Book of Wisdom of Solomon, chapter 15 Wisdom, ch 15
But thou, O God, art gracious and true, longsuffering, and in mercy ordering all things,
For if we sin, we are thine, knowing thy power: but we will not sin, knowing that we are counted thine.
For to know thee is perfect righteousness: yea, to know thy power is the root of immortality.
For neither did the mischievous invention of men deceive us, nor an image spotted with divers colours, the painter’s fruitless labour;
The sight whereof enticeth fools to lust after it, and so they desire the form of a dead image, that hath no breath.
Both they that make them, they that desire them, and they that worship them, are lovers of evil things, and are worthy to have such things to trust upon.

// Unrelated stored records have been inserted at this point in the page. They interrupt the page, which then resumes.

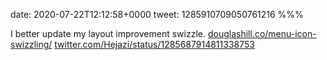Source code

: date: 2020-07-22T12:12:58+0000
tweet: 1285910709050761216
%%%

I better update my layout improvement swizzle. [douglashill.co/menu-icon-swizzling/](https://douglashill.co/menu-icon-swizzling/) [twitter.com/Hejazi/status/1285687914811338753](https://twitter.com/Hejazi/status/1285687914811338753)
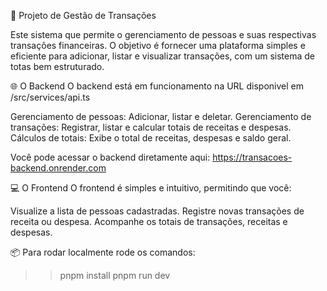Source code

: 🚀 Projeto de Gestão de Transações

Este sistema que permite o gerenciamento de pessoas e suas respectivas transações financeiras. O objetivo é fornecer uma plataforma simples e eficiente para adicionar, listar e visualizar transações, com um sistema de totas bem estruturado.

🌐 O Backend
O backend está em funcionamento na URL disponivel em /src/services/api.ts

Gerenciamento de pessoas: Adicionar, listar e deletar.
Gerenciamento de transações: Registrar, listar e calcular totais de receitas e despesas.
Cálculos de totais: Exibe o total de receitas, despesas e saldo geral.

Você pode acessar o backend diretamente aqui: https://transacoes-backend.onrender.com

💻 O Frontend
O frontend é simples e intuitivo, permitindo que você:

Visualize a lista de pessoas cadastradas.
Registre novas transações de receita ou despesa.
Acompanhe os totais de transações, receitas e despesas.

📦 Para rodar localmente rode os comandos:

>> pnpm install
>> pnpm run dev
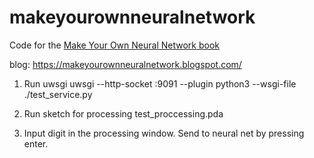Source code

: # makeyourownneuralnetwork
Code for the [Make Your Own Neural Network book](https://www.amazon.com/Make-Your-Own-Neural-Network/dp/1530826608/r)

blog: https://makeyourownneuralnetwork.blogspot.com/

1. Run uwsgi 
uwsgi --http-socket :9091 --plugin python3 --wsgi-file ./test_service.py

2. Run sketch for processing test_proccessing.pda

3. Input digit in the processing window. Send to neural net by pressing enter. 

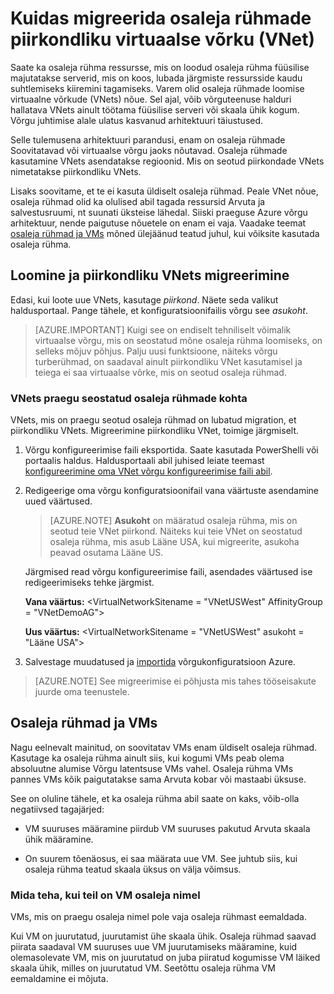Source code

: <properties 
   pageTitle="Kuidas migreerida osaleja rühmade piirkondliku virtuaalse võrku (VNet)"
   description="Saate teada, kuidas migreerida osaleja rühmade piirkondliku vnets"
   services="virtual-network"
   documentationCenter="na"
   authors="jimdial"
   manager="carmonm"
   editor="tysonn" />
<tags 
   ms.service="virtual-network"
   ms.devlang="na"
   ms.topic="article"
   ms.tgt_pltfrm="na"
   ms.workload="infrastructure-services"
   ms.date="03/15/2016"
   ms.author="jdial" />

# <a name="how-to-migrate-from-affinity-groups-to-a-regional-virtual-network-vnet"></a>Kuidas migreerida osaleja rühmade piirkondliku virtuaalse võrku (VNet)

Saate ka osaleja rühma ressursse, mis on loodud osaleja rühma füüsilise majutatakse serverid, mis on koos, lubada järgmiste ressursside kaudu suhtlemiseks kiiremini tagamiseks. Varem olid osaleja rühmade loomise virtuaalne võrkude (VNets) nõue. Sel ajal, võib võrguteenuse halduri hallatava VNets ainult töötama füüsilise serveri või skaala ühik kogum. Võrgu juhtimise alale ulatus kasvanud arhitektuuri täiustused.

Selle tulemusena arhitektuuri parandusi, enam on osaleja rühmade Soovitatavad või virtuaalse võrgu jaoks nõutavad. Osaleja rühmade kasutamine VNets asendatakse regioonid. Mis on seotud piirkondade VNets nimetatakse piirkondliku VNets.

Lisaks soovitame, et te ei kasuta üldiselt osaleja rühmad. Peale VNet nõue, osaleja rühmad olid ka olulised abil tagada ressursid Arvuta ja salvestusruumi, nt suunati üksteise lähedal. Siiski praeguse Azure võrgu arhitektuur, nende paigutuse nõuetele on enam ei vaja. Vaadake teemat [osaleja rühmad ja VMs](#Affinity-groups-and-VMs) mõned ülejäänud teatud juhul, kui võiksite kasutada osaleja rühma.

## <a name="creating-and-migrating-to-regional-vnets"></a>Loomine ja piirkondliku VNets migreerimine

Edasi, kui loote uue VNets, kasutage *piirkond*. Näete seda valikut haldusportaal. Pange tähele, et konfiguratsioonifailis võrgu see *asukoht*.

>[AZURE.IMPORTANT] Kuigi see on endiselt tehniliselt võimalik virtuaalse võrgu, mis on seostatud mõne osaleja rühma loomiseks, on selleks mõjuv põhjus. Palju uusi funktsioone, näiteks võrgu turberühmad, on saadaval ainult piirkondliku VNet kasutamisel ja teiega ei saa virtuaalse võrke, mis on seotud osaleja rühmad.

### <a name="about-vnets-currently-associated-with-affinity-groups"></a>VNets praegu seostatud osaleja rühmade kohta

VNets, mis on praegu seotud osaleja rühmad on lubatud migration, et piirkondliku VNets. Migreerimine piirkondliku VNet, toimige järgmiselt.

1. Võrgu konfigureerimise faili eksportida. Saate kasutada PowerShelli või portaalis haldus. Haldusportaali abil juhised leiate teemast [konfigureerimine oma VNet võrgu konfigureerimise faili abil](virtual-networks-using-network-configuration-file.md).

1. Redigeerige oma võrgu konfiguratsioonifail vana väärtuste asendamine uued väärtused. 

    > [AZURE.NOTE] **Asukoht** on määratud osaleja rühma, mis on seotud teie VNet piirkond. Näiteks kui teie VNet on seostatud osaleja rühma, mis asub Lääne USA, kui migreerite, asukoha peavad osutama Lääne US. 
    
    Järgmised read võrgu konfigureerimise faili, asendades väärtused ise redigeerimiseks tehke järgmist. 

    **Vana väärtus:** \<VirtualNetworkSitename = "VNetUSWest" AffinityGroup = "VNetDemoAG"\> 

    **Uus väärtus:** \<VirtualNetworkSitename = "VNetUSWest" asukoht = "Lääne USA"\>

1. Salvestage muudatused ja [importida](virtual-networks-using-network-configuration-file.md) võrgukonfiguratsioon Azure.

>[AZURE.NOTE] See migreerimise ei põhjusta mis tahes tööseisakute juurde oma teenustele.

## <a name="affinity-groups-and-vms"></a>Osaleja rühmad ja VMs

Nagu eelnevalt mainitud, on soovitatav VMs enam üldiselt osaleja rühmad. Kasutage ka osaleja rühma ainult siis, kui kogumi VMs peab olema absoluutne alumise Võrgu latentsuse VMs vahel. Osaleja rühma VMs pannes VMs kõik paigutatakse sama Arvuta kobar või mastaabi üksuse.

See on oluline tähele, et ka osaleja rühma abil saate on kaks, võib-olla negatiivsed tagajärjed:

- VM suuruses määramine piirdub VM suuruses pakutud Arvuta skaala ühik määramine.

- On suurem tõenäosus, ei saa määrata uue VM. See juhtub siis, kui osaleja rühma teatud skaala üksus on välja võimsus.

### <a name="what-to-do-if-you-have-a-vm-in-an-affinity-group"></a>Mida teha, kui teil on VM osaleja nimel

VMs, mis on praegu osaleja nimel pole vaja osaleja rühmast eemaldada.

Kui VM on juurutatud, juurutamist ühe skaala ühik. Osaleja rühmad saavad piirata saadaval VM suuruses uue VM juurutamiseks määramine, kuid olemasolevate VM, mis on juurutatud on juba piiratud kogumisse VM läiked skaala ühik, milles on juurutatud VM. Seetõttu osaleja rühma VM eemaldamine ei mõjuta.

For the potter, tempering soft earth, fashioneth every vessel with much labour for our service: yea, of the same clay he maketh both the vessels that serve for clean uses, and likewise also all such as serve to the contrary: but what is the use of either sort, the potter himself is the judge.
And employing his labours lewdly, he maketh a vain god of the same clay, even he which a little before was made of earth himself, and within a little while after returneth to the same, out when his life which was lent him shall be demanded.
Notwithstanding his care is, not that he shall have much labour, nor that his life is short: but striveth to excel goldsmiths and silversmiths, and endeavoureth to do like the workers in brass, and counteth it his glory to make counterfeit things.
His heart is ashes, his hope is more vile than earth, and his life of less value than clay:
Forasmuch as he knew not his Maker, and him that inspired into him an active soul, and breathed in a living spirit.
But they counted our life a pastime, and our time here a market for gain: for, say they, we must be getting every way, though it be by evil means.
For this man, that of earthly matter maketh brittle vessels and graven images, knoweth himself to offend above all others.
And all the enemies of thy people, that hold them in subjection, are most foolish, and are more miserable than very babes.
For they counted all the idols of the heathen to be gods: which neither have the use of eyes to see, nor noses to draw breath, nor ears to hear, nor fingers of hands to handle; and as for their feet, they are slow to go.
For man made them, and he that borrowed his own spirit fashioned them: but no man can make a god like unto himself.
For being mortal, he worketh a dead thing with wicked hands: for he himself is better than the things which he worshippeth: whereas he lived once, but they never.
Yea, they worshipped those beasts also that are most hateful: for being compared together, some are worse than others.
Neither are they beautiful, so much as to be desired in respect of beasts: but they went without the praise of God and his blessing.